Efa Yonnedi dalam sambutannya menyampaikan dukungan terhadap kebebasan berpendapat yang dijamin konstitusi. Namun, ia mengingatkan mahasiswa tentang pentingnya tanggung jawab moral dan etika dalam berdemokrasi. “Kebebasan berpendapat adalah hak, dan ia selalu datang bersama tanggung jawab,” ujarnya.
Rektor Efa Yonnedi juga berpesan agar mahasiswa menjadikan demonstrasi sebagai ruang belajar politik dan pengabdian publik. Ia meminta mahasiswa untuk menyuarakan aspirasi secara rasional, kritis, santun, dan damai, serta tidak mudah terprovokasi. “Demonstrasi ini adalah ruang belajar politik dan pengabdian publik. Tunjukkan bahwa mahasiswa UNAND mampu menyuarakan aspirasi secara rasional, kritis, santun, dan damai. Jangan mudah terprovokasi,” katanya pada Senin (1/9/2025).
Lebih lanjut, Rektor berpesan agar mahasiswa menyampaikan tuntutan yang berlandaskan Pancasila dan UUD 1945, serta didasari kepedulian terhadap bangsa. Menurutnya, aksi damai bukan hanya sekadar bentuk protes, tetapi juga latihan kewarganegaraan yang menguatkan kedewasaan berdemokrasi. “Pergilah dengan hati jernih, niat tulus, dan semangat kebangsaan. Pulanglah dengan selamat,” pesannya.
Selain melepas mahasiswa, Rektor UNAND atas nama sivitas akademika juga menyampaikan pernyataan sikap resmi terkait kondisi kebangsaan. UNAND menyoroti keprihatinan mendalam terhadap dinamika sosial, ekonomi, dan politik yang terjadi, serta meluasnya aksi mahasiswa dan masyarakat.
UNAND juga menyampaikan duka mendalam atas meninggalnya Affan Kurniawan dan korban-korban lainnya, serta menyerukan semua pihak untuk menghentikan kekerasan yang merusak nilai kemanusiaan dan merugikan rakyat.
Dalam pernyataan sikapnya, UNAND menegaskan empat poin penting.
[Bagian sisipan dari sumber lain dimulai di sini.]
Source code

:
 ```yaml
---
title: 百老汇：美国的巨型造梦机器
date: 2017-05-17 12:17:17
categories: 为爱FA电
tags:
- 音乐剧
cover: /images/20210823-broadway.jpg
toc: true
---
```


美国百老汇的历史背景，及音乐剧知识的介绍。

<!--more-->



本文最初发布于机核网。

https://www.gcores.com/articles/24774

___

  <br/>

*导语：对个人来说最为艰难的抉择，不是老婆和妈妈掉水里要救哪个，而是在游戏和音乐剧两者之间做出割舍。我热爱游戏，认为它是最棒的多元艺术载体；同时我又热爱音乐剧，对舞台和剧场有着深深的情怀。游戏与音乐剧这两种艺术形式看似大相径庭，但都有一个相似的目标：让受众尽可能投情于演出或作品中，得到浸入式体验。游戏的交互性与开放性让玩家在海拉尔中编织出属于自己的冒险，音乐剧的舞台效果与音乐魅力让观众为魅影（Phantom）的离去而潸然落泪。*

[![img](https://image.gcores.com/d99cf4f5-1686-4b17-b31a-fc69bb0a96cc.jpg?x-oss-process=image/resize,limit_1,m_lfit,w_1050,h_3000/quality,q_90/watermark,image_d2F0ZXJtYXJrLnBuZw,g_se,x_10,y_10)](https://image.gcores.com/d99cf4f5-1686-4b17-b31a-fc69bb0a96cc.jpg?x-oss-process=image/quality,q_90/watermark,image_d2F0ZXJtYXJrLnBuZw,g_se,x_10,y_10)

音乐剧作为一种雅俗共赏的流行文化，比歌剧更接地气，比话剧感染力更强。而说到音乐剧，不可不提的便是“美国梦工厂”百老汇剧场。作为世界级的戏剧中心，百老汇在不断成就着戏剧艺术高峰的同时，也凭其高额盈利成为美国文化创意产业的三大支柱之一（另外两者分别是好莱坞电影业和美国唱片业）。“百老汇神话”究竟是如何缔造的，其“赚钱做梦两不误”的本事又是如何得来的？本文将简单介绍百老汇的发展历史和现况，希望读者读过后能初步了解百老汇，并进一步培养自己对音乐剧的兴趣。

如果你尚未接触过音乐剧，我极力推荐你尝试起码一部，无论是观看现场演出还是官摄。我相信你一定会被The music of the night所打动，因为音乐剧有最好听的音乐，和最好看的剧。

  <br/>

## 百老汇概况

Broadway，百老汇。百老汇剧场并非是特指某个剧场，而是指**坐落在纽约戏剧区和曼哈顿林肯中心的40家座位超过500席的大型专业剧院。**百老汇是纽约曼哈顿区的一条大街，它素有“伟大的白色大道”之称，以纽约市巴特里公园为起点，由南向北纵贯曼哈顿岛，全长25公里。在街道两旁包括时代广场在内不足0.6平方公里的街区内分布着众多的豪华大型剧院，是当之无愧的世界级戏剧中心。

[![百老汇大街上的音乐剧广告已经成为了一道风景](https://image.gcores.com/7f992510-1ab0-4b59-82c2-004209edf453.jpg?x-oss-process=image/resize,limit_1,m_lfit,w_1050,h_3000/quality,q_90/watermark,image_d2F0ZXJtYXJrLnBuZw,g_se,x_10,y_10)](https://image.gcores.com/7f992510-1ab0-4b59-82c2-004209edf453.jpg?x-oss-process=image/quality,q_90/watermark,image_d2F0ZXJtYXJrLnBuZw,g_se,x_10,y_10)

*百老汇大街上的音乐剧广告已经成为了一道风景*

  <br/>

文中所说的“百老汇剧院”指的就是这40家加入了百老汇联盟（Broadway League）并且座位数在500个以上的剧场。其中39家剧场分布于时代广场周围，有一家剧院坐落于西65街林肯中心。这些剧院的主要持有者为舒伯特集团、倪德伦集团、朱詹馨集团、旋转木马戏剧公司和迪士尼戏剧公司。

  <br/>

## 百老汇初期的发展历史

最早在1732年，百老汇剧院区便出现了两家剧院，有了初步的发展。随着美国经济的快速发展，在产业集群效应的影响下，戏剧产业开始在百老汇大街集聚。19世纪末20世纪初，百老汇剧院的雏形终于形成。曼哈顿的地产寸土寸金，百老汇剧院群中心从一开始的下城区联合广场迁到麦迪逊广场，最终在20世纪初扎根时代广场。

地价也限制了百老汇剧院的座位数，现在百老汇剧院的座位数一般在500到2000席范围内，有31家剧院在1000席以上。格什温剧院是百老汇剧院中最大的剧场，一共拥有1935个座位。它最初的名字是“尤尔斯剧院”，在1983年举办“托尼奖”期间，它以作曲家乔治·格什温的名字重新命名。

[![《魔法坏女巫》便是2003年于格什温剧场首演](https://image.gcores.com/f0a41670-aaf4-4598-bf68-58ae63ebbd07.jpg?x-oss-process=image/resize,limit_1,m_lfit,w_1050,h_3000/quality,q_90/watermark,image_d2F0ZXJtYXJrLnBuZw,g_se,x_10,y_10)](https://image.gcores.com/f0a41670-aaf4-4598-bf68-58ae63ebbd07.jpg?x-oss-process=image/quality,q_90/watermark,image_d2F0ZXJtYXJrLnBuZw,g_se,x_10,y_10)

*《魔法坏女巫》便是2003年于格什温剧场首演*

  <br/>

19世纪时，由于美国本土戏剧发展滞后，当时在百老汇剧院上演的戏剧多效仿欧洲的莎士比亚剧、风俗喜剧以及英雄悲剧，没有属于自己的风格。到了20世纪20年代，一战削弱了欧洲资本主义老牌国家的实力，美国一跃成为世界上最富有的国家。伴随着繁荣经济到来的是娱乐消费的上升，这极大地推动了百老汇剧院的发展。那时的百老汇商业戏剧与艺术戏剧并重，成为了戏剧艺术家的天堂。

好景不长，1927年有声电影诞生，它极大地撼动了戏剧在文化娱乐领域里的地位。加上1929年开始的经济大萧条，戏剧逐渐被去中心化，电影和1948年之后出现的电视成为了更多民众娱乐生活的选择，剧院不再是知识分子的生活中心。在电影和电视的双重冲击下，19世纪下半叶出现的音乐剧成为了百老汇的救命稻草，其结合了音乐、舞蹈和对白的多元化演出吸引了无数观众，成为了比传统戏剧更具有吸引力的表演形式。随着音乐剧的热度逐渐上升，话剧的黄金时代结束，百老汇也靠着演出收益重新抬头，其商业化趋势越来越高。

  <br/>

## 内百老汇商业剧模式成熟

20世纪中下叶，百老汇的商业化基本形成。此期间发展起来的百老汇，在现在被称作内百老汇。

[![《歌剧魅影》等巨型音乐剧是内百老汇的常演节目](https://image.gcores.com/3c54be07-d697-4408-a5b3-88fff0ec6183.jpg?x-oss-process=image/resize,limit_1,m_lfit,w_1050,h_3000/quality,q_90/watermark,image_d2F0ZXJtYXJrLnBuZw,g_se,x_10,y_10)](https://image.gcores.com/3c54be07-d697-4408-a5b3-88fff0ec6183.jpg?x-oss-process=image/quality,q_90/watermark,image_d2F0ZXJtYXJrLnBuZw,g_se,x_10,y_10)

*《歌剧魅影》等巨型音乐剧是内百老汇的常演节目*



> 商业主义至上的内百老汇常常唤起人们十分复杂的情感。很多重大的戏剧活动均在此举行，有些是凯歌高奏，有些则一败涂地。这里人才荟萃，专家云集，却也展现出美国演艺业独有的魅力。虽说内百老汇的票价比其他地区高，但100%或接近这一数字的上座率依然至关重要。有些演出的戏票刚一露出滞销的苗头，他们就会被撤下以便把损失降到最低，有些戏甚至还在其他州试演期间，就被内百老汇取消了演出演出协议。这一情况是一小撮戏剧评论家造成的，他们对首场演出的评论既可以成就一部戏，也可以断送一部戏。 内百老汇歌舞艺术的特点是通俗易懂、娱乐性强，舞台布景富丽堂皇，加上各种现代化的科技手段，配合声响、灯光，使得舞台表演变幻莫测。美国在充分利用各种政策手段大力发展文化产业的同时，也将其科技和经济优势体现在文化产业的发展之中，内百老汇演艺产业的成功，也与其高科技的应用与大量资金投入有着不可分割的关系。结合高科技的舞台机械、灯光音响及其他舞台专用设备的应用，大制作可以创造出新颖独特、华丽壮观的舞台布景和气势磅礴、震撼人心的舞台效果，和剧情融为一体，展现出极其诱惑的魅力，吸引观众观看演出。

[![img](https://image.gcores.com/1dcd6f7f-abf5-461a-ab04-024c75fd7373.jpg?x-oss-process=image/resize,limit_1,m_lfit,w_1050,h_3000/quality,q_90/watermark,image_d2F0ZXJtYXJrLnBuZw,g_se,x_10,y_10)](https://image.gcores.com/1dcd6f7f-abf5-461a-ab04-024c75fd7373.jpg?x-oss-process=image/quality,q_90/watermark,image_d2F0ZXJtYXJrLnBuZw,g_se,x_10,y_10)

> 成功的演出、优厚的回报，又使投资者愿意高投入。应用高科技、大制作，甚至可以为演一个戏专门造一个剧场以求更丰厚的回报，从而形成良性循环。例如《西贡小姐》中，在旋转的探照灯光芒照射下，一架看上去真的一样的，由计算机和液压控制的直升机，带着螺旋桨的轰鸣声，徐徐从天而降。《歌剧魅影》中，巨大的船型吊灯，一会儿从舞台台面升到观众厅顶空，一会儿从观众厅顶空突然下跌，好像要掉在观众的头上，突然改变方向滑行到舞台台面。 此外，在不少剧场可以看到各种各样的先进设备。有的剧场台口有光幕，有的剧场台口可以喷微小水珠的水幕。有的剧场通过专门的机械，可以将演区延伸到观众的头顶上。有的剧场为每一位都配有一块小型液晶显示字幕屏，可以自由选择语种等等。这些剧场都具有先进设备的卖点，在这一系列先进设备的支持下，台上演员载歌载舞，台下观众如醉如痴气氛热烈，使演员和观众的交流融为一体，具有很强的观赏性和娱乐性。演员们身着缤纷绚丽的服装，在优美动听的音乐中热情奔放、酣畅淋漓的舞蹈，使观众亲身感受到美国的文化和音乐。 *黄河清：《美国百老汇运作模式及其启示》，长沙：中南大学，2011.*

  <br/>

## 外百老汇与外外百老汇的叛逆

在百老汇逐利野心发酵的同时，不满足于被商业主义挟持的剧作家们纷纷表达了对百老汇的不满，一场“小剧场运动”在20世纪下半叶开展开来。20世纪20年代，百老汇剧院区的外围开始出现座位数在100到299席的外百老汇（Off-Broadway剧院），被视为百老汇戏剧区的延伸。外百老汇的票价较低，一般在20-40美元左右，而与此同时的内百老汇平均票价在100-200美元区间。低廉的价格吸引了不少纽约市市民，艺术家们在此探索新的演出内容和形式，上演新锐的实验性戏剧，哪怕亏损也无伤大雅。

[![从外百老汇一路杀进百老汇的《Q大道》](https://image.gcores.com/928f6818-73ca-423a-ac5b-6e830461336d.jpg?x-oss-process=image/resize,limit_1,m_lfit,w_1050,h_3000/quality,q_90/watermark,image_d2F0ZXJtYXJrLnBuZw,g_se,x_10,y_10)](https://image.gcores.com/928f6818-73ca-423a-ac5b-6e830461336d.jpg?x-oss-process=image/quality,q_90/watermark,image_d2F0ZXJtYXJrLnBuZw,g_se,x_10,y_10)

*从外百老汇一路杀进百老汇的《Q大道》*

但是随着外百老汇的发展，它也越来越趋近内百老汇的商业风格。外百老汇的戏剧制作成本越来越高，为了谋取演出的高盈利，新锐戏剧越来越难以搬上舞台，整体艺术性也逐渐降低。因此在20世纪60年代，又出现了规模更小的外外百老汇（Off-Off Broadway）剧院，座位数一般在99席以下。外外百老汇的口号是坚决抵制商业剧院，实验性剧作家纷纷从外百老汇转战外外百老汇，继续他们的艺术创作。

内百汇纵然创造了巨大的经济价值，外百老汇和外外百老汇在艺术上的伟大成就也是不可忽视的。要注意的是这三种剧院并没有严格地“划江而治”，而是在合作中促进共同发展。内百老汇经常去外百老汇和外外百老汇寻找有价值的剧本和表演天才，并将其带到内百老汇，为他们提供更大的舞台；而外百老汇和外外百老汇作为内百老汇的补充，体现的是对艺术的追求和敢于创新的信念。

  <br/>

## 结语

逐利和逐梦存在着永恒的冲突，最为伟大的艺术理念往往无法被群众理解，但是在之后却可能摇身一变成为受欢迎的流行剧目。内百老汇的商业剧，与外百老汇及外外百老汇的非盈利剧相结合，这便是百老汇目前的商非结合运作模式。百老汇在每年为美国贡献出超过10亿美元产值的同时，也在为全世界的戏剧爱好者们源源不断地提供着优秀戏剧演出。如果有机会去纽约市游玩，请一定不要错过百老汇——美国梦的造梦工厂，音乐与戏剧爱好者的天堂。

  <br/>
Pertama, mendukung penuh gerakan mahasiswa dan masyarakat yang dilakukan secara damai, konstitusional, dan bermartabat untuk mendorong perbaikan hukum, ekonomi yang adil, dan kesejahteraan rakyat.
Kedua, UNAND meminta Pemerintah dan DPR untuk membatalkan kebijakan yang berpotensi merugikan rakyat, meningkatkan ketimpangan sosial, melemahkan demokrasi, dan mengikis kepercayaan publik.
Ketiga, UNAND mendorong mahasiswa, khususnya mahasiswa UNAND, untuk terus menunjukkan kepedulian dengan cara-cara yang konstruktif, argumentatif, dan bermartabat. Aksi harus disertai kesadaran untuk menjaga diri, menjunjung etika akademik, dan kehati-hatian agar aspirasi yang disampaikan membawa kebaikan bagi bangsa.
Keempat, UNAND mengimbau penyelenggara negara serta aparat keamanan (Polri/TNI) untuk mendengarkan aspirasi masyarakat secara terbuka dan penuh tanggung jawab. Prinsip responsivitas, transparansi, dan akuntabilitas harus menjadi landasan utama dalam setiap langkah yang diambil. Pernyataan sikap ini disampaikan sebagai wujud tanggung jawab moral sivitas akademika UNAND untuk menjaga martabat demokrasi dan nurani rakyat.